Die mich belastende Nachbarin-X und der sie unterstützende Zeuge-X (Mitarbeiter des Steuerberaters X) wurden nicht hereingebeten.
Sofort zu Beginn der Verhandlung nötigte mich der Richter zur Bezahlung eines Betrages, so dass das Verfahren eingestellt werden sollte. Als ich mich weigerte, erhöhte er den Betrag. Dann meinte ich, dass der Betrag noch höher werden kann.
Ich willigte dann ein. Dann erfuhr ich vom Richter, dass durch dies Zustimmung die Zeugen gegen mich nicht aussagen müssen. Später informierte ich über meine möglichen Rechtsmittel gegen dieses unfaire Verfahren. Daher kündigte ich an, dass ich diese Zahlung nicht leisten werde und beschrieb in meinen Schreiben, warum das Gerichtsverfahren unfair war.

Am 2. Sept. 2019 fand ein zweites Strafverfahren mit einem Anwalt (Anwalt 15) statt.
Danach sollte ich 1 500 Euro und die Gerichtskosten und die Auslagen zahlen.
Anwalt 15 habe ich beauftragt, Berufung einzulegen, was er auch getan hat.
Bei dieser Verhandlung durfte Nachbarin-X  lange aussagen, indem sie eine ganze Liste von Falschaussagen berichtete, es gab kaum Rückfragen vom Richter, dem Staatsanwalt und meinem Anwalt. Anschließend wurde sie als glaubwürdig eingestuft und ich wurde verurteilt. Der sie unterstützende Zeuge-x fiel mir durch ruppiges Auftreten auf. Auf wichtige Fragen wusste er angeblich keine Antwort, z.B. den Namen einer Kollegin.
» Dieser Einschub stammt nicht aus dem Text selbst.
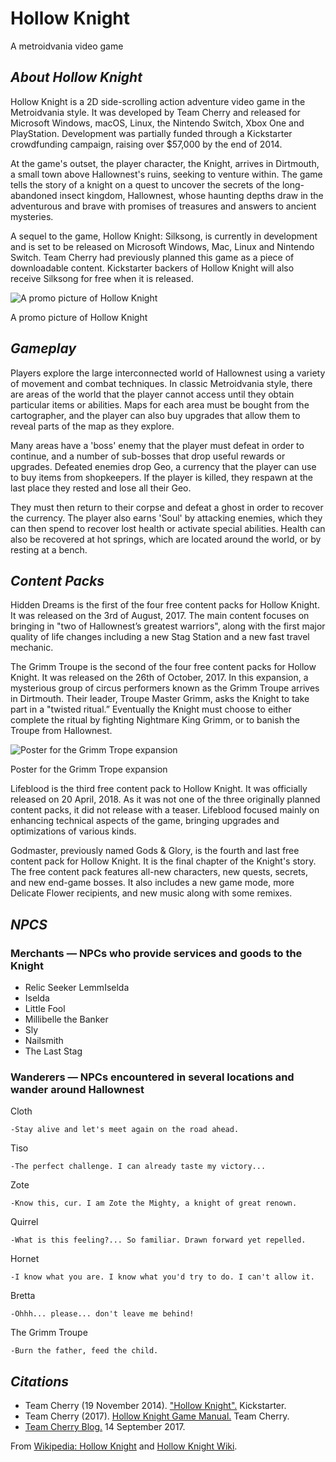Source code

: ﻿# Hollow Knight

A metroidvania video game

## _About Hollow Knight_
Hollow Knight is a 2D side-scrolling action adventure video game in the Metroidvania style. It was developed by Team Cherry and released for Microsoft Windows, macOS, Linux, the Nintendo Switch, Xbox One and PlayStation. Development was partially funded through a Kickstarter crowdfunding campaign, raising over $57,000 by the end of 2014.

At the game's outset, the player character, the Knight, arrives in Dirtmouth, a small town above Hallownest's ruins, seeking to venture within. The game tells the story of a knight on a quest to uncover the secrets of the long-abandoned insect kingdom, Hallownest, whose haunting depths draw in the adventurous and brave with promises of treasures and answers to ancient mysteries.

A sequel to the game, Hollow Knight: Silksong, is currently in development and is set to be released on Microsoft Windows, Mac, Linux and Nintendo Switch. Team Cherry had previously planned this game as a piece of downloadable content. Kickstarter backers of Hollow Knight will also receive Silksong for free when it is released.

![A promo picture of Hollow Knight](http://csc174.org/lab02/DC/images/promo.jpg "promo")

A promo picture of Hollow Knight
## _Gameplay_
Players explore the large interconnected world of Hallownest using a variety of movement and combat techniques. In classic Metroidvania style, there are areas of the world that the player cannot access until they obtain particular items or abilities. Maps for each area must be bought from the cartographer, and the player can also buy upgrades that allow them to reveal parts of the map as they explore.

Many areas have a 'boss' enemy that the player must defeat in order to continue, and a number of sub-bosses that drop useful rewards or upgrades. Defeated enemies drop Geo, a currency that the player can use to buy items from shopkeepers. If the player is killed, they respawn at the last place they rested and lose all their Geo.

They must then return to their corpse and defeat a ghost in order to recover the currency. The player also earns 'Soul' by attacking enemies, which they can then spend to recover lost health or activate special abilities. Health can also be recovered at hot springs, which are located around the world, or by resting at a bench.
## _Content Packs_
Hidden Dreams is the first of the four free content packs for Hollow Knight. It was released on the 3rd of August, 2017. The main content focuses on bringing in "two of Hallownest’s greatest warriors", along with the first major quality of life changes including a new Stag Station and a new fast travel mechanic.

The Grimm Troupe is the second of the four free content packs for Hollow Knight. It was released on the 26th of October, 2017. In this expansion, a mysterious group of circus performers known as the Grimm Troupe arrives in Dirtmouth. Their leader, Troupe Master Grimm, asks the Knight to take part in a "twisted ritual.” Eventually the Knight must choose to either complete the ritual by fighting Nightmare King Grimm, or to banish the Troupe from Hallownest.

![Poster for the Grimm Trope expansion](http://csc174.org/lab02/DC/images/grimm.jpg "poster")

Poster for the Grimm Trope expansion

Lifeblood is the third free content pack to Hollow Knight. It was officially released on 20 April, 2018. As it was not one of the three originally planned content packs, it did not release with a teaser. Lifeblood focused mainly on enhancing technical aspects of the game, bringing upgrades and optimizations of various kinds.

Godmaster, previously named Gods & Glory, is the fourth and last free content pack for Hollow Knight. It is the final chapter of the Knight's story. The free content pack features all-new characters, new quests, secrets, and new end-game bosses. It also includes a new game mode, more Delicate Flower recipients, and new music along with some remixes.

## _NPCS_

### **Merchants — NPCs who provide services and goods to the Knight**
-   Relic Seeker LemmIselda
-   Iselda
-   Little Fool
-   Millibelle the Banker
-   Sly
-   Nailsmith
-   The Last Stag
### **Wanderers — NPCs encountered in several locations and wander around Hallownest**
Cloth

	-Stay alive and let's meet again on the road ahead.

Tiso

	-The perfect challenge. I can already taste my victory...

Zote

	-Know this, cur. I am Zote the Mighty, a knight of great renown.

Quirrel

	-What is this feeling?... So familiar. Drawn forward yet repelled.

Hornet

	-I know what you are. I know what you'd try to do. I can't allow it.

Bretta

	-Ohhh... please... don't leave me behind!

The Grimm Troupe

	-Burn the father, feed the child.

## _Citations_

-   Team Cherry (19 November 2014). ["Hollow Knight".](https://www.kickstarter.com/projects/11662585/hollow-knight/description) Kickstarter.
-   Team Cherry (2017). [Hollow Knight Game Manual.](https://www.fangamer.com/collections/hollow-knight/products/hollow-knight-switch-ps4-pc-collectors-edition-game)  Team Cherry.
-   [Team Cherry Blog.](https://teamcherry.com.au/the-grimm-troupe/)  14 September 2017.

From  [Wikipedia: Hollow Knight](https://en.wikipedia.org/wiki/Hollow_Knight)  and  [Hollow Knight Wiki](https://hollowknight.fandom.com/wiki/Hollow_Knight_Wiki).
Auch er wurde als zuverlässig eingestuft.

Nach der Verhandlung gab es einen abwertenden Bericht über mich in einer Tageszeitung.
Den Bericht habe ich dann als Kopie in meinem Briefkasten ohne Absenderangabe vorgefunden. Die dafür zuständige Journalistin hat meine Lage verschlimmert. Kürzlich gab es eine hausinterne Werbung in der Tageszeitung mit ihrem Namen, wonach sie keine Fake-News verbreitet.